The Core Question
Are two categorical variables related, or independent?
- Independent = knowing one variable tells you nothing about the other
- Related = knowing one helps predict the other
Chi-Square Test (χ²)
Key Idea
Compare what you OBSERVE vs what you’d EXPECT if there were no relationship.
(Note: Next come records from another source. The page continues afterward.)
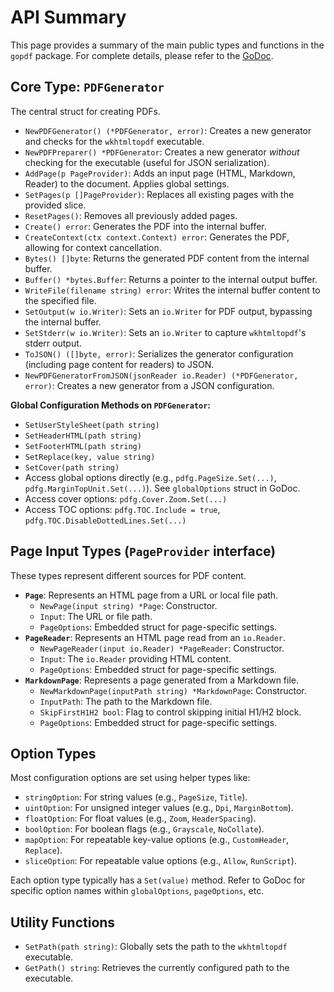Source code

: # API Summary

This page provides a summary of the main public types and functions in the `gopdf` package. For complete details, please refer to the [GoDoc](https://pkg.go.dev/github.com/localrivet/gopdf).

## Core Type: `PDFGenerator`

The central struct for creating PDFs.

- `NewPDFGenerator() (*PDFGenerator, error)`: Creates a new generator and checks for the `wkhtmltopdf` executable.
- `NewPDFPreparer() *PDFGenerator`: Creates a new generator _without_ checking for the executable (useful for JSON serialization).
- `AddPage(p PageProvider)`: Adds an input page (HTML, Markdown, Reader) to the document. Applies global settings.
- `SetPages(p []PageProvider)`: Replaces all existing pages with the provided slice.
- `ResetPages()`: Removes all previously added pages.
- `Create() error`: Generates the PDF into the internal buffer.
- `CreateContext(ctx context.Context) error`: Generates the PDF, allowing for context cancellation.
- `Bytes() []byte`: Returns the generated PDF content from the internal buffer.
- `Buffer() *bytes.Buffer`: Returns a pointer to the internal output buffer.
- `WriteFile(filename string) error`: Writes the internal buffer content to the specified file.
- `SetOutput(w io.Writer)`: Sets an `io.Writer` for PDF output, bypassing the internal buffer.
- `SetStderr(w io.Writer)`: Sets an `io.Writer` to capture `wkhtmltopdf`'s stderr output.
- `ToJSON() ([]byte, error)`: Serializes the generator configuration (including page content for readers) to JSON.
- `NewPDFGeneratorFromJSON(jsonReader io.Reader) (*PDFGenerator, error)`: Creates a new generator from a JSON configuration.

**Global Configuration Methods on `PDFGenerator`:**

- `SetUserStyleSheet(path string)`
- `SetHeaderHTML(path string)`
- `SetFooterHTML(path string)`
- `SetReplace(key, value string)`
- `SetCover(path string)`
- Access global options directly (e.g., `pdfg.PageSize.Set(...)`, `pdfg.MarginTopUnit.Set(...)`). See `globalOptions` struct in GoDoc.
- Access cover options: `pdfg.Cover.Zoom.Set(...)`
- Access TOC options: `pdfg.TOC.Include = true`, `pdfg.TOC.DisableDottedLines.Set(...)`

## Page Input Types (`PageProvider` interface)

These types represent different sources for PDF content.

- **`Page`**: Represents an HTML page from a URL or local file path.
  - `NewPage(input string) *Page`: Constructor.
  - `Input`: The URL or file path.
  - `PageOptions`: Embedded struct for page-specific settings.
- **`PageReader`**: Represents an HTML page read from an `io.Reader`.
  - `NewPageReader(input io.Reader) *PageReader`: Constructor.
  - `Input`: The `io.Reader` providing HTML content.
  - `PageOptions`: Embedded struct for page-specific settings.
- **`MarkdownPage`**: Represents a page generated from a Markdown file.
  - `NewMarkdownPage(inputPath string) *MarkdownPage`: Constructor.
  - `InputPath`: The path to the Markdown file.
  - `SkipFirstH1H2 bool`: Flag to control skipping initial H1/H2 block.
  - `PageOptions`: Embedded struct for page-specific settings.

## Option Types

Most configuration options are set using helper types like:

- `stringOption`: For string values (e.g., `PageSize`, `Title`).
- `uintOption`: For unsigned integer values (e.g., `Dpi`, `MarginBottom`).
- `floatOption`: For float values (e.g., `Zoom`, `HeaderSpacing`).
- `boolOption`: For boolean flags (e.g., `Grayscale`, `NoCollate`).
- `mapOption`: For repeatable key-value options (e.g., `CustomHeader`, `Replace`).
- `sliceOption`: For repeatable value options (e.g., `Allow`, `RunScript`).

Each option type typically has a `Set(value)` method. Refer to GoDoc for specific option names within `globalOptions`, `pageOptions`, etc.

## Utility Functions

- `SetPath(path string)`: Globally sets the path to the `wkhtmltopdf` executable.
- `GetPath() string`: Retrieves the currently configured path to the executable.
Bigger difference = more evidence of a relationship.
Expected Count Formula
Expected = (Row Total × Column Total) / Grand Total
Chi-Square Statistic
χ² = Σ (Observed - Expected)² / Expected
Sum this over every cell in the table.
Degrees of Freedom
df = (rows - 1) × (columns - 1)
Interpretation
- Small p-value (< 0.05) → reject independence → variables ARE related
- Large p-value (≥ 0.05) → no evidence of a relationship
⚠️ Key Assumption
All expected counts must be ≥ 5. If any are < 5, use Fisher’s Exact Test instead.
Python
from scipy.stats import chi2_contingency
observed = [[60, 20, 20],
[30, 40, 30]]
chi2, p_value, df, expected = chi2_contingency(observed)
print(f"χ² = {chi2:.2f}, p = {p_value:.4f}, df = {df}")
print(f"Min expected count: {expected.min():.2f}")Fisher’s Exact Test
Key Idea
Used for 2×2 tables with small counts. Calculates the exact probability of seeing a table this extreme (or more), given fixed row/column totals.
Uses the hypergeometric distribution — no approximation needed.
When to Use
| Situation | Test |
|---|---|
| Any size table, all expected ≥ 5 | Chi-Square |
| 2×2 table, any expected < 5 | Fisher’s Exact |
| 2×2 table, want exact p-value | Fisher’s Exact |
| Larger than 2×2 | Chi-Square only |
Python
from scipy.stats import fisher_exact
table = [[7, 3],
[2, 8]]
odds_ratio, p_value = fisher_exact(table)
print(f"Odds Ratio = {odds_ratio:.2f}, p = {p_value:.4f}")What to Report
Chi-Square:
“A chi-square test showed a significant association between age and ice cream preference (χ² = 18.66, df = 2, p < 0.001).”
Fisher’s Exact:
“Fisher’s exact test showed a significant association between drug treatment and side effects (p = 0.011, OR = 9.33).”